Yaslarımız parmak izlerimiz kadar kişiseldir. Her bireyin yas döneminde gösterdiği tepkiler birbirinden farklıdır. Aynı aile içinde herkesin yası yaşama şekli ayrı ayrı kendine özgüdür. Yetişkinler yas dönemini çeşitli evreleri yaşayarak, geride bırakabilir. Peki ya çocuklar? Ölüm kavramı çocuklar için rahatsız edici bir şeydir. Ancak tam olarak anlamlandıramazlar. Ölüm kavramı ise üzerinde konuşulması zor olan konulardan biridir. Bu noktada ebeveynlerine sorumluluk düşer ve çocuklarının sorularına cevap vermeleri gerekir. Peki çocuklara ölüm kavramı nasıl anlatılır? Öncelikle çocukların gelişim düzeylerine ve yaşlarına bağlı olarak ölüm kavramını algılayabilmelerinin farklılıklar gösterdiğini bilerek bu konuya yaklaşmamız gerekmektedir. Her çocuk biriciktir. Her çocuğun ihtiyaçları birbirinden farklıdır. Bu sebeple ölüm kavramını anlatırken her çocuğun duygu durumunu, mizacını ve bu sürece nasıl tepki vereceğini gözden geçirmemiz gerekmektedir.
Ölüm hayatta karşılaşılan, kaçınılmaz durumlardan biridir. ‘’Ruhsal bir yara’’ olarak tabir eder yazarlar.

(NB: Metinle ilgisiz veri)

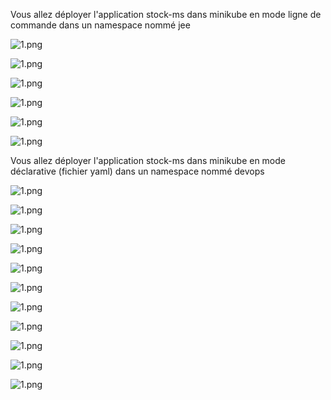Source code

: Vous allez déployer l'application stock-ms dans minikube en mode ligne de commande dans un namespace nommé jee

![1.png](https://gitlab.com/elaeti/stockk8s_tp4/-/raw/main/1.png)

![1.png](https://gitlab.com/elaeti/stockk8s_tp4/-/raw/main/2.png)

![1.png](https://gitlab.com/elaeti/stockk8s_tp4/-/raw/main/3.png)

![1.png](https://gitlab.com/elaeti/stockk8s_tp4/-/raw/main/4.png)

![1.png](https://gitlab.com/elaeti/stockk8s_tp4/-/raw/main/5.png)

![1.png](https://gitlab.com/elaeti/stockk8s_tp4/-/raw/main/6.png)



Vous allez déployer l'application stock-ms dans minikube en mode déclarative (fichier yaml) dans un  namespace   nommé devops


![1.png](https://gitlab.com/elaeti/stockk8s_tp4/-/raw/main/7.png)

![1.png](https://gitlab.com/elaeti/stockk8s_tp4/-/raw/main/8.png)

![1.png](https://gitlab.com/elaeti/stockk8s_tp4/-/raw/main/9.png)

![1.png](https://gitlab.com/elaeti/stockk8s_tp4/-/raw/main/10.png)

![1.png](https://gitlab.com/elaeti/stockk8s_tp4/-/raw/main/11.png)

![1.png](https://gitlab.com/elaeti/stockk8s_tp4/-/raw/main/12.png)

![1.png](https://gitlab.com/elaeti/stockk8s_tp4/-/raw/main/13.png)

![1.png](https://gitlab.com/elaeti/stockk8s_tp4/-/raw/main/14.png)

![1.png](https://gitlab.com/elaeti/stockk8s_tp4/-/raw/main/15.png)

![1.png](https://gitlab.com/elaeti/stockk8s_tp4/-/raw/main/16.png)

![1.png](https://gitlab.com/elaeti/stockk8s_tp4/-/raw/main/17.png)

Hepimiz için böyledir ve çocuklar için bir yakınını, bir hayvanını kaybetme veya bu durumu hiç yaşamadan yaşadığı ortamdaki kayıplar onlar için sandığımızdan çok daha yaralayıcı olabilir. Ebeveynlerin bu dönemde yaklaşımları çok önemlidir. Yetişkin çocuğa karşı, dinlemeye açık, yargılamayan, çocuğun ihtiyaçlarını dikkate alan ve duygusunu ifade etmesine izin veren, duyarlı, soğukkanlı bir yaklaşım sergilemelidir. Televizyonlar, internet oyunları, sosyal medya da sık sık ölüm kavramı geçmektedir. Çocuk hiç kayıp yaşamadan da bu konuya ilgi duymaya başlayabilir. Yetişkinlere sürekli sorular sorar. Ölüm hakkında konuşmak bu soruları yanıtlamak yetişkinler için de kolay değildir. Ancak çocuğunuzun sorularını yanıtlamazsanız eğer çocuk bu sorularının cevabı için yanlış bir yol seçebilir veya bir daha bu konuyla ilgili soru sormaması gerektiğine inanabilir.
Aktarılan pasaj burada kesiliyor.